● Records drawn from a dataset
○ ○ ○ ○ ○ ○ ○
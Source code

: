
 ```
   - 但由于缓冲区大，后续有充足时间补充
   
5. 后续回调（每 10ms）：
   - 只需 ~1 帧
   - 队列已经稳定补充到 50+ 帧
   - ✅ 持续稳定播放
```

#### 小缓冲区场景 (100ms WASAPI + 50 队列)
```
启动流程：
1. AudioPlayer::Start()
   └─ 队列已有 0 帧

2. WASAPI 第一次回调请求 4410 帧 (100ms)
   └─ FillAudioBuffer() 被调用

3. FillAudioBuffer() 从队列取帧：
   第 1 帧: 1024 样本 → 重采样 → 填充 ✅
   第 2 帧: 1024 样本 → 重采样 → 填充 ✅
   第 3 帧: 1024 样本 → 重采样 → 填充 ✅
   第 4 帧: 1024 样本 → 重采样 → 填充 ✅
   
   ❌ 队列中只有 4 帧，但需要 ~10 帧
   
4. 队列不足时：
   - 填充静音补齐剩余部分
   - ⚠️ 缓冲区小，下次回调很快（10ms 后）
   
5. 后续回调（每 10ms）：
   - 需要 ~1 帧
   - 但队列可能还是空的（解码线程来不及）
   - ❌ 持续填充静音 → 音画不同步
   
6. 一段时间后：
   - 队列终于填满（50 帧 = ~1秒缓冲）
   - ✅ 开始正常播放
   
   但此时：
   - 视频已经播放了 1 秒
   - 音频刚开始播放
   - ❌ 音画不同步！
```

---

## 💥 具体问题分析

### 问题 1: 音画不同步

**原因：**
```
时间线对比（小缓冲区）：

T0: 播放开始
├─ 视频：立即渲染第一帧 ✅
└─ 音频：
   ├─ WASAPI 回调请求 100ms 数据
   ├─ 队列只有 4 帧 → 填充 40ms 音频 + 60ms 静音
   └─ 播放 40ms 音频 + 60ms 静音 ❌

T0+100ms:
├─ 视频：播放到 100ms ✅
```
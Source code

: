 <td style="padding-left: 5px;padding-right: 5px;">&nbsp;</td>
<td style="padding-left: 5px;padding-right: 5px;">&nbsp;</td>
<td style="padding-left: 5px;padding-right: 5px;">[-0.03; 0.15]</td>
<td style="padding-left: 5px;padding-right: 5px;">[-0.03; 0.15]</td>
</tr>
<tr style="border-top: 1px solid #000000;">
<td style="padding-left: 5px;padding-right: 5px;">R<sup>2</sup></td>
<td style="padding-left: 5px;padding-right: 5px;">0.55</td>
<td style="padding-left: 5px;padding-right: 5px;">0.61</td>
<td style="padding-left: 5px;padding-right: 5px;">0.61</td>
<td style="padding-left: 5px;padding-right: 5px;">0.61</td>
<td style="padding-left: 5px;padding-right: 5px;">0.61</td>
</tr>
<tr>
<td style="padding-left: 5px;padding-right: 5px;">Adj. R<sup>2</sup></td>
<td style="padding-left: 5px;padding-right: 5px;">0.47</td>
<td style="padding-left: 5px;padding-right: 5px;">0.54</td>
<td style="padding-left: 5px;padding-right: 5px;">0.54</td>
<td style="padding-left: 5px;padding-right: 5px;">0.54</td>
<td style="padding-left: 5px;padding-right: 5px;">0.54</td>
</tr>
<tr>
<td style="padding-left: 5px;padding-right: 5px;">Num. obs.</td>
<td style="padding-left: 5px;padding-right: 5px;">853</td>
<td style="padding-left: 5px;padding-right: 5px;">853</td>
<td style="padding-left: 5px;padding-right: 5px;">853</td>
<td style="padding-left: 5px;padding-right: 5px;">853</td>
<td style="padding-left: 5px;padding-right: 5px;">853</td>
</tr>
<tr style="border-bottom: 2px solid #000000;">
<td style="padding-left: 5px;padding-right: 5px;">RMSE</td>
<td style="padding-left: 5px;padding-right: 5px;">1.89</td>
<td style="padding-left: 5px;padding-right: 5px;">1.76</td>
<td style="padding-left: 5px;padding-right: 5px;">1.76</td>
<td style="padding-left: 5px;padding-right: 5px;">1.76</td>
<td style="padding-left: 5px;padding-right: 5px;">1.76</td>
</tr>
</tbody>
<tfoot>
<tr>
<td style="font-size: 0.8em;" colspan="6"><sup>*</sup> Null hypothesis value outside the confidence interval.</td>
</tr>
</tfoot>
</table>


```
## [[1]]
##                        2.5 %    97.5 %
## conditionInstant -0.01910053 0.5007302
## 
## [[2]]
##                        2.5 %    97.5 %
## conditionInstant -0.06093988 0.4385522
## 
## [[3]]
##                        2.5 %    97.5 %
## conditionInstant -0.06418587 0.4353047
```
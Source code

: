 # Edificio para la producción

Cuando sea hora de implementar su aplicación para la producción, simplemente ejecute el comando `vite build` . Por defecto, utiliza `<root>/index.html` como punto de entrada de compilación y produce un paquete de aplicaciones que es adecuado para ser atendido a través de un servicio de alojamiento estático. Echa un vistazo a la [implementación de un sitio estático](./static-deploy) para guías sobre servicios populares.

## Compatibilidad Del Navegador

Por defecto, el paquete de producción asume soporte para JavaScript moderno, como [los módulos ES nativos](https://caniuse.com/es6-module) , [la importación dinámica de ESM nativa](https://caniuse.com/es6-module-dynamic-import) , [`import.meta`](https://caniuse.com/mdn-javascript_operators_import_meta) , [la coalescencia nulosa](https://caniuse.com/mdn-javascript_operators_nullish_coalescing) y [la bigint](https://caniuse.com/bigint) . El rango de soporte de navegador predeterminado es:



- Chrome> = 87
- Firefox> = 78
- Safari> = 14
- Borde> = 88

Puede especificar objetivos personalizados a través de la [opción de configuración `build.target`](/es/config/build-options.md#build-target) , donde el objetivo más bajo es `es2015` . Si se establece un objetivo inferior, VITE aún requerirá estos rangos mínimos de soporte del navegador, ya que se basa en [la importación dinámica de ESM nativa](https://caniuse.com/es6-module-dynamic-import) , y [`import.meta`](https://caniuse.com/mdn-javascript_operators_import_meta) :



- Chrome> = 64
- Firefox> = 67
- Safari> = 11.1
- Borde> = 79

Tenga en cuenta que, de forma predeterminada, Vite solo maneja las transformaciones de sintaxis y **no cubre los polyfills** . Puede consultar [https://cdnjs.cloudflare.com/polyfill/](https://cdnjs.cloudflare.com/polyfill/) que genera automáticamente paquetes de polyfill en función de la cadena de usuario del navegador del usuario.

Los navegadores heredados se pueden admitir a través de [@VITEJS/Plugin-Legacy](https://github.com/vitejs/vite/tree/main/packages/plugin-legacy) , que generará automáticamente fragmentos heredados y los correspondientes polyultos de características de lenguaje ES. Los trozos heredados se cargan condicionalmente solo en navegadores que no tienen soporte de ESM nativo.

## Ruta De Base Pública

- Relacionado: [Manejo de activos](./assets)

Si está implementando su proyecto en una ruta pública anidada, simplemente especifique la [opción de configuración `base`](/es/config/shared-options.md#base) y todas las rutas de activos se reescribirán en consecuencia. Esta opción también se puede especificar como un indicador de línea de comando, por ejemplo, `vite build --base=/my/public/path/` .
○ ○ ○ ○ ○ ○ ○
● Your objective
Set down the records above once more, exactly as given.

● Answer section
Source code

:
 ```
   - 但由于缓冲区大，后续有充足时间补充
   
5. 后续回调（每 10ms）：
   - 只需 ~1 帧
   - 队列已经稳定补充到 50+ 帧
   - ✅ 持续稳定播放
```

#### 小缓冲区场景 (100ms WASAPI + 50 队列)
```
启动流程：
1. AudioPlayer::Start()
   └─ 队列已有 0 帧

2. WASAPI 第一次回调请求 4410 帧 (100ms)
   └─ FillAudioBuffer() 被调用

3. FillAudioBuffer() 从队列取帧：
   第 1 帧: 1024 样本 → 重采样 → 填充 ✅
   第 2 帧: 1024 样本 → 重采样 → 填充 ✅
   第 3 帧: 1024 样本 → 重采样 → 填充 ✅
   第 4 帧: 1024 样本 → 重采样 → 填充 ✅
   
   ❌ 队列中只有 4 帧，但需要 ~10 帧
   
4. 队列不足时：
   - 填充静音补齐剩余部分
   - ⚠️ 缓冲区小，下次回调很快（10ms 后）
   
5. 后续回调（每 10ms）：
   - 需要 ~1 帧
   - 但队列可能还是空的（解码线程来不及）
   - ❌ 持续填充静音 → 音画不同步
   
6. 一段时间后：
   - 队列终于填满（50 帧 = ~1秒缓冲）
   - ✅ 开始正常播放
   
   但此时：
   - 视频已经播放了 1 秒
   - 音频刚开始播放
   - ❌ 音画不同步！
```

---

## 💥 具体问题分析

### 问题 1: 音画不同步

**原因：**
```
时间线对比（小缓冲区）：

T0: 播放开始
├─ 视频：立即渲染第一帧 ✅
└─ 音频：
   ├─ WASAPI 回调请求 100ms 数据
   ├─ 队列只有 4 帧 → 填充 40ms 音频 + 60ms 静音
   └─ 播放 40ms 音频 + 60ms 静音 ❌

T0+100ms:
├─ 视频：播放到 100ms ✅
```
Source code

: <td style="padding-left: 5px;padding-right: 5px;">&nbsp;</td>
<td style="padding-left: 5px;padding-right: 5px;">&nbsp;</td>
<td style="padding-left: 5px;padding-right: 5px;">[-0.03; 0.15]</td>
<td style="padding-left: 5px;padding-right: 5px;">[-0.03; 0.15]</td>
</tr>
<tr style="border-top: 1px solid #000000;">
<td style="padding-left: 5px;padding-right: 5px;">R<sup>2</sup></td>
<td style="padding-left: 5px;padding-right: 5px;">0.55</td>
<td style="padding-left: 5px;padding-right: 5px;">0.61</td>
<td style="padding-left: 5px;padding-right: 5px;">0.61</td>
<td style="padding-left: 5px;padding-right: 5px;">0.61</td>
<td style="padding-left: 5px;padding-right: 5px;">0.61</td>
</tr>
<tr>
<td style="padding-left: 5px;padding-right: 5px;">Adj. R<sup>2</sup></td>
<td style="padding-left: 5px;padding-right: 5px;">0.47</td>
<td style="padding-left: 5px;padding-right: 5px;">0.54</td>
<td style="padding-left: 5px;padding-right: 5px;">0.54</td>
<td style="padding-left: 5px;padding-right: 5px;">0.54</td>
<td style="padding-left: 5px;padding-right: 5px;">0.54</td>
</tr>
<tr>
<td style="padding-left: 5px;padding-right: 5px;">Num. obs.</td>
<td style="padding-left: 5px;padding-right: 5px;">853</td>
<td style="padding-left: 5px;padding-right: 5px;">853</td>
<td style="padding-left: 5px;padding-right: 5px;">853</td>
<td style="padding-left: 5px;padding-right: 5px;">853</td>
<td style="padding-left: 5px;padding-right: 5px;">853</td>
</tr>
<tr style="border-bottom: 2px solid #000000;">
<td style="padding-left: 5px;padding-right: 5px;">RMSE</td>
<td style="padding-left: 5px;padding-right: 5px;">1.89</td>
<td style="padding-left: 5px;padding-right: 5px;">1.76</td>
<td style="padding-left: 5px;padding-right: 5px;">1.76</td>
<td style="padding-left: 5px;padding-right: 5px;">1.76</td>
<td style="padding-left: 5px;padding-right: 5px;">1.76</td>
</tr>
</tbody>
<tfoot>
<tr>
<td style="font-size: 0.8em;" colspan="6"><sup>*</sup> Null hypothesis value outside the confidence interval.</td>
</tr>
</tfoot>
</table>


```
## [[1]]
##                        2.5 %    97.5 %
## conditionInstant -0.01910053 0.5007302
## 
## [[2]]
##                        2.5 %    97.5 %
## conditionInstant -0.06093988 0.4385522
## 
## [[3]]
##                        2.5 %    97.5 %
## conditionInstant -0.06418587 0.4353047
```
Source code

: # Edificio para la producción

Cuando sea hora de implementar su aplicación para la producción, simplemente ejecute el comando `vite build` . Por defecto, utiliza `<root>/index.html` como punto de entrada de compilación y produce un paquete de aplicaciones que es adecuado para ser atendido a través de un servicio de alojamiento estático. Echa un vistazo a la [implementación de un sitio estático](./static-deploy) para guías sobre servicios populares.

## Compatibilidad Del Navegador

Por defecto, el paquete de producción asume soporte para JavaScript moderno, como [los módulos ES nativos](https://caniuse.com/es6-module) , [la importación dinámica de ESM nativa](https://caniuse.com/es6-module-dynamic-import) , [`import.meta`](https://caniuse.com/mdn-javascript_operators_import_meta) , [la coalescencia nulosa](https://caniuse.com/mdn-javascript_operators_nullish_coalescing) y [la bigint](https://caniuse.com/bigint) . El rango de soporte de navegador predeterminado es:



- Chrome> = 87
- Firefox> = 78
- Safari> = 14
- Borde> = 88

Puede especificar objetivos personalizados a través de la [opción de configuración `build.target`](/es/config/build-options.md#build-target) , donde el objetivo más bajo es `es2015` . Si se establece un objetivo inferior, VITE aún requerirá estos rangos mínimos de soporte del navegador, ya que se basa en [la importación dinámica de ESM nativa](https://caniuse.com/es6-module-dynamic-import) , y [`import.meta`](https://caniuse.com/mdn-javascript_operators_import_meta) :



- Chrome> = 64
- Firefox> = 67
- Safari> = 11.1
- Borde> = 79

Tenga en cuenta que, de forma predeterminada, Vite solo maneja las transformaciones de sintaxis y **no cubre los polyfills** . Puede consultar [https://cdnjs.cloudflare.com/polyfill/](https://cdnjs.cloudflare.com/polyfill/) que genera automáticamente paquetes de polyfill en función de la cadena de usuario del navegador del usuario.

Los navegadores heredados se pueden admitir a través de [@VITEJS/Plugin-Legacy](https://github.com/vitejs/vite/tree/main/packages/plugin-legacy) , que generará automáticamente fragmentos heredados y los correspondientes polyultos de características de lenguaje ES. Los trozos heredados se cargan condicionalmente solo en navegadores que no tienen soporte de ESM nativo.

## Ruta De Base Pública

- Relacionado: [Manejo de activos](./assets)

Si está implementando su proyecto en una ruta pública anidada, simplemente especifique la [opción de configuración `base`](/es/config/shared-options.md#base) y todas las rutas de activos se reescribirán en consecuencia. Esta opción también se puede especificar como un indicador de línea de comando, por ejemplo, `vite build --base=/my/public/path/` .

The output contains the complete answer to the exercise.